Magellan Healthcare can help you take care of your Medicare coverage with support and resources to help you find the care you need. Read on to learn about the appeals process for Medicare coverage problems.
Filing an Appeal with Medicare
Medicare beneficiaries can file an appeal if Medicare denies a request for coverage of a health care service, supply, item, or drug. These requests may be called exceptions: you and your doctor request an exception for coverage if Medicare does not cover the care. Many prescription drug plans, for example, cover certain drugs with quantity limits. If your prescriber decides you need a higher quantity than is covered, you file an exception.
Sometimes these exceptions are denied, which is where the appeal comes in. Filing an appeal requires filling out forms or sending a written request to the claims company. You will need to include information such as your name, address, and Medicare number, the specific items or services and dates of those services that you are requesting a redetermination for, an explanation for why they should be covered, the name of your representative, and any further supporting details that can help your case.
You will get a decision within 60 calendar days unless you have filed an expedited request. There are five levels of appeals, and you will get instructions on how to move to the next level if you are denied again.
The paperwork and processes can differ based on the plan you request coverage from. Read on for a few different appeals comparisons.
With Original Medicare
Look at your Medicare Summary Notice (MSN), which will tell you when to submit your appeal. You can still file if you’ve missed the deadline if you prove you had a good reason to miss it.
Fill out the Redetermination Request Form or write up a request. In the written request, include your name, address, and Medicare Number; identify the items and services you disagree with and the dates of service; explain why the services should be covered; name your representative, if you have one; and give any other details that can support your case.

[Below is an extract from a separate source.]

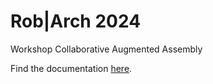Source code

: # Rob|Arch 2024
Workshop Collaborative Augmented Assembly

Find the documentation [here](https://intuitiverobotics-augmentedtechnologies.github.io/robarch24/).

Send the form or request to the company listed under the appeals section in your MSN.
Medicare Advantage Appeals
With a Medicare Advantage plan, your appeals process is slightly different. The date to file your appeal is 60 days from the date of the denial notice. Look at the plan membership card to find contact information and get help with this process.
You must prepare a written request with all items mentioned under Original Medicare. If the wait for a decision could jeopardize your life, health, or ability to regain maximum function, you can receive an expedited decision within 72 hours.
Medicare Part D Plan Problems
Medicare Part D has a different form for coverage problems, called the Model Coverage Determination Request form. You can fill this out if you need reimbursement for covered drugs you’ve purchased or need a prescription and have to file for an exception.
To file for these coverage problems, you can complete and send a Model Coverage Determination Request form. This is a good way to document your needs and make sure you check all the boxes. Alternatively, you can write your plan a letter, call them, or have your prescriber provide a statement explaining the medical reason for an exception.